BEGIN DATA TO PROCESS

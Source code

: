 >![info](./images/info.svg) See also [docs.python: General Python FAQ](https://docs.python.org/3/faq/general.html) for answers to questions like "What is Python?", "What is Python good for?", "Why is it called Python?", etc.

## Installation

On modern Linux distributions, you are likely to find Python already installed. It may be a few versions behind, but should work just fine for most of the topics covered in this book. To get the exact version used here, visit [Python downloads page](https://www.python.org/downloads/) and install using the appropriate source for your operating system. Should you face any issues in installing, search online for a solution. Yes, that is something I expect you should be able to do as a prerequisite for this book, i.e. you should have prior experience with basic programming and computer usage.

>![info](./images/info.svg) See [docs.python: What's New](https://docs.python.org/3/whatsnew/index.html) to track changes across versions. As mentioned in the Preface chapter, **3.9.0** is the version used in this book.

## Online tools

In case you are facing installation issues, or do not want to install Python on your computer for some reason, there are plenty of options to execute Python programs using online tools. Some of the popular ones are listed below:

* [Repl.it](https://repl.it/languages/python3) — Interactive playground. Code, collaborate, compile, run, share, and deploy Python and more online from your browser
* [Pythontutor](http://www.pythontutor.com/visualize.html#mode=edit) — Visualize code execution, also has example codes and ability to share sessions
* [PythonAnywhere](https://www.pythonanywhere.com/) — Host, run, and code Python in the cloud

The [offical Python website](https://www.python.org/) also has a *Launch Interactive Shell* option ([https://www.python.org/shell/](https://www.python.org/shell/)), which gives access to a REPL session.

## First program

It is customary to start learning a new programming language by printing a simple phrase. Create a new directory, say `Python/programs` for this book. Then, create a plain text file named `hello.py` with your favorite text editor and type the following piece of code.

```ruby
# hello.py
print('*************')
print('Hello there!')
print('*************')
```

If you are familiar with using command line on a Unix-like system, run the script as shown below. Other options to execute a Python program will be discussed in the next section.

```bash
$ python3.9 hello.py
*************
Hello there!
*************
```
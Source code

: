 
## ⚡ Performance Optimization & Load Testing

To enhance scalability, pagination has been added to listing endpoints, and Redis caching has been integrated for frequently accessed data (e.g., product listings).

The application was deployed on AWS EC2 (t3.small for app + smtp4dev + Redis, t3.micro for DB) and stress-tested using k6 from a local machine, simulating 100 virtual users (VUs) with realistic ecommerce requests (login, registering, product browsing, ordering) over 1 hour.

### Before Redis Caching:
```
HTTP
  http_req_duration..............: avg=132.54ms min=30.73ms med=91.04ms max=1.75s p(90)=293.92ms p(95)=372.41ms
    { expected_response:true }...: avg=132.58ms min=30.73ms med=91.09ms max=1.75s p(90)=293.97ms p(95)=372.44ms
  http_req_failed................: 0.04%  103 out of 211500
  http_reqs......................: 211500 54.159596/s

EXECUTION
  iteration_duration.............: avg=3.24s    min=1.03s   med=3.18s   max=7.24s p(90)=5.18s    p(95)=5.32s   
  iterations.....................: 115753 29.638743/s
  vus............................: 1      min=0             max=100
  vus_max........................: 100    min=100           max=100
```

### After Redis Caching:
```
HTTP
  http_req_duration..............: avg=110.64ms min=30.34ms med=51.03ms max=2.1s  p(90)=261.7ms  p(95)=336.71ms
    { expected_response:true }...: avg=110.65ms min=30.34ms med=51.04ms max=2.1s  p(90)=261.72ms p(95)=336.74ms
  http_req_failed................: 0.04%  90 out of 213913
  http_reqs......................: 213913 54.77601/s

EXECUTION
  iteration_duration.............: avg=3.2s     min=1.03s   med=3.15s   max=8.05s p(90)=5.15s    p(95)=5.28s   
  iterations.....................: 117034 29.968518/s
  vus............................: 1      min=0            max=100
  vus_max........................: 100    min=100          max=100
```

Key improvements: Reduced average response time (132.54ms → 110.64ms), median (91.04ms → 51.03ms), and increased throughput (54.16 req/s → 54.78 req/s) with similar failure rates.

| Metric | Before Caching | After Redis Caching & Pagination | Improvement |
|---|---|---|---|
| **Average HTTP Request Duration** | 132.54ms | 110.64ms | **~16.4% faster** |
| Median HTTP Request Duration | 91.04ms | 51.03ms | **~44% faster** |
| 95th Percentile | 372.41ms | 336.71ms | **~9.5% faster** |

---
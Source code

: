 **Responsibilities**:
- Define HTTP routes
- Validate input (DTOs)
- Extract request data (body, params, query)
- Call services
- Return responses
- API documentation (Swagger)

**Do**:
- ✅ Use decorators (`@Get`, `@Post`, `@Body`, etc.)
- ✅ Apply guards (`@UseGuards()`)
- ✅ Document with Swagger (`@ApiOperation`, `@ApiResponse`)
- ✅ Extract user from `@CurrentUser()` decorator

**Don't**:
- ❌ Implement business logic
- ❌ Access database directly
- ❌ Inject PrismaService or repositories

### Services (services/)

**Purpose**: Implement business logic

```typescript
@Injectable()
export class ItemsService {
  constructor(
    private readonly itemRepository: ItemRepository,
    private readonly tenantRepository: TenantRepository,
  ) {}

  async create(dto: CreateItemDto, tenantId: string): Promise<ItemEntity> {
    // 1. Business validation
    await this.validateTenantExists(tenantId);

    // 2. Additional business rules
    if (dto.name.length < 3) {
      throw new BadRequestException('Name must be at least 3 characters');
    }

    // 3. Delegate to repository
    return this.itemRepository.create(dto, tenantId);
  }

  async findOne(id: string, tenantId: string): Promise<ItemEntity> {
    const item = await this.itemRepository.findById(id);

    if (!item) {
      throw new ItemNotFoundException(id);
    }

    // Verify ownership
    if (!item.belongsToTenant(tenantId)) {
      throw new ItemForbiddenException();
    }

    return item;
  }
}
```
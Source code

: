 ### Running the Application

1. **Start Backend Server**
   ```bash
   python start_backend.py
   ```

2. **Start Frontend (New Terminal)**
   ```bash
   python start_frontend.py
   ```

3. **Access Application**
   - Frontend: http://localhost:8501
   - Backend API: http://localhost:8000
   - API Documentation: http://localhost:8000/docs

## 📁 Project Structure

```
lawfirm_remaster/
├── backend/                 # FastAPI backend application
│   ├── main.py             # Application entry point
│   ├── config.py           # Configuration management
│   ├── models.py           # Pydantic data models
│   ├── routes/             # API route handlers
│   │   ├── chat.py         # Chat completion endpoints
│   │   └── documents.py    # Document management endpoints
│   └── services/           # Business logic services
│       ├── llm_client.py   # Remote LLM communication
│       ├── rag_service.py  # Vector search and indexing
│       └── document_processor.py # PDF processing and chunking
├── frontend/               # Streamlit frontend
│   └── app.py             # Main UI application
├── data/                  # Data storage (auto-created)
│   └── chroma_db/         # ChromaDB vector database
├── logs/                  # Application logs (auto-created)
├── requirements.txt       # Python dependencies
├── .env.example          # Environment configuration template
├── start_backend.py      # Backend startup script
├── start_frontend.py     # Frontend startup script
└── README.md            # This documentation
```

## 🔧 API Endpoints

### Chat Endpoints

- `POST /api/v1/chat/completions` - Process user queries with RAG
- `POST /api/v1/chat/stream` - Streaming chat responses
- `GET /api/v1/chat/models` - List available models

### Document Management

END DATA TO PROCESS

WORK INSTRUCTION = Only the lines from the beginning of the material to the line containing "## Installation" should be echoed, verbatim and in full.

ANSWER =
Source code

: >![info](./images/info.svg) See also [docs.python: General Python FAQ](https://docs.python.org/3/faq/general.html) for answers to questions like "What is Python?", "What is Python good for?", "Why is it called Python?", etc.

## Installation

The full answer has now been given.